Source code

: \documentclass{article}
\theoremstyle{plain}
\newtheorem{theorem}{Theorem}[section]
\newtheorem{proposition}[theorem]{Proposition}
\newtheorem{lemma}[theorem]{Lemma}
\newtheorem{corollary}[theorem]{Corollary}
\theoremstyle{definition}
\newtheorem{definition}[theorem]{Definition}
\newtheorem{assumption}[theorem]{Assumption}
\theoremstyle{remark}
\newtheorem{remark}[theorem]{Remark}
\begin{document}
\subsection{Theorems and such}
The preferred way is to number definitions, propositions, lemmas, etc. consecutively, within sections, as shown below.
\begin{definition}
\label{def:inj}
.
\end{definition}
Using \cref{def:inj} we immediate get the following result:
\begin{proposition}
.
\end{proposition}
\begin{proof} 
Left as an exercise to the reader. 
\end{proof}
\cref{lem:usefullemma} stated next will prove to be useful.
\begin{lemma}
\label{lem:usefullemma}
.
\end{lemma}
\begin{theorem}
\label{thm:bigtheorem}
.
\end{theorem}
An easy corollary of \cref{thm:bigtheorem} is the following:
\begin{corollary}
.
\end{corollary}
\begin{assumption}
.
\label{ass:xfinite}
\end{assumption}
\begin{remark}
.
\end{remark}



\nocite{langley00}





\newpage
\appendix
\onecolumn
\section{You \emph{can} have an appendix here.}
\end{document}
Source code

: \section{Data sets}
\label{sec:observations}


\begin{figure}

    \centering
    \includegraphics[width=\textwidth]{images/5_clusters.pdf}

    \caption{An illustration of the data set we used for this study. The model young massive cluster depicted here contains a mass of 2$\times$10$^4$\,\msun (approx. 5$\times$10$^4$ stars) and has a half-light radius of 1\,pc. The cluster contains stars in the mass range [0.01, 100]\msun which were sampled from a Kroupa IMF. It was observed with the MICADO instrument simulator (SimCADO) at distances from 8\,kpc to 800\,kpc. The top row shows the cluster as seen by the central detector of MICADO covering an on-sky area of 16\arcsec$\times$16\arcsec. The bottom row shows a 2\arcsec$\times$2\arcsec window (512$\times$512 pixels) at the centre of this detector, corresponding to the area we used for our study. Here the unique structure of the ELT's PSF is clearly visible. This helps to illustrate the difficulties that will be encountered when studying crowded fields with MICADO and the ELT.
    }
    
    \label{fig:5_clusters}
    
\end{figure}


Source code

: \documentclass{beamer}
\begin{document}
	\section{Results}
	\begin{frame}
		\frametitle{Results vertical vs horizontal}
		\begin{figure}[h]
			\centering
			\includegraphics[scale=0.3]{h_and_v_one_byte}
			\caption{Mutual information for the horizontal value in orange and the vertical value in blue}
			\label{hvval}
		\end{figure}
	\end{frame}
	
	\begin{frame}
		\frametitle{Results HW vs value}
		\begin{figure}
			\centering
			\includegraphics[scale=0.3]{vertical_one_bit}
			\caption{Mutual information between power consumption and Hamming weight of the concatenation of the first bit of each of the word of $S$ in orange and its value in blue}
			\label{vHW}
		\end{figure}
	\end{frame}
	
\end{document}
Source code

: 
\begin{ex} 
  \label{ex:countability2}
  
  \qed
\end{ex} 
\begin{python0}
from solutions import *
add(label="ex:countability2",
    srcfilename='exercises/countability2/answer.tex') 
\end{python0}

________________________________________

# Task statement
Which of the lines above mention the word "from"? Pull those lines out.

# Written solution
    \caption{An illustration of the data set we used for this study. The model young massive cluster depicted here contains a mass of 2$\times$10$^4$\,\msun (approx. 5$\times$10$^4$ stars) and has a half-light radius of 1\,pc. The cluster contains stars in the mass range [0.01, 100]\msun which were sampled from a Kroupa IMF. It was observed with the MICADO instrument simulator (SimCADO) at distances from 8\,kpc to 800\,kpc. The top row shows the cluster as seen by the central detector of MICADO covering an on-sky area of 16\arcsec$\times$16\arcsec. The bottom row shows a 2\arcsec$\times$2\arcsec window (512$\times$512 pixels) at the centre of this detector, corresponding to the area we used for our study. Here the unique structure of the ELT's PSF is clearly visible. This helps to illustrate the difficulties that will be encountered when studying crowded fields with MICADO and the ELT.
from solutions import *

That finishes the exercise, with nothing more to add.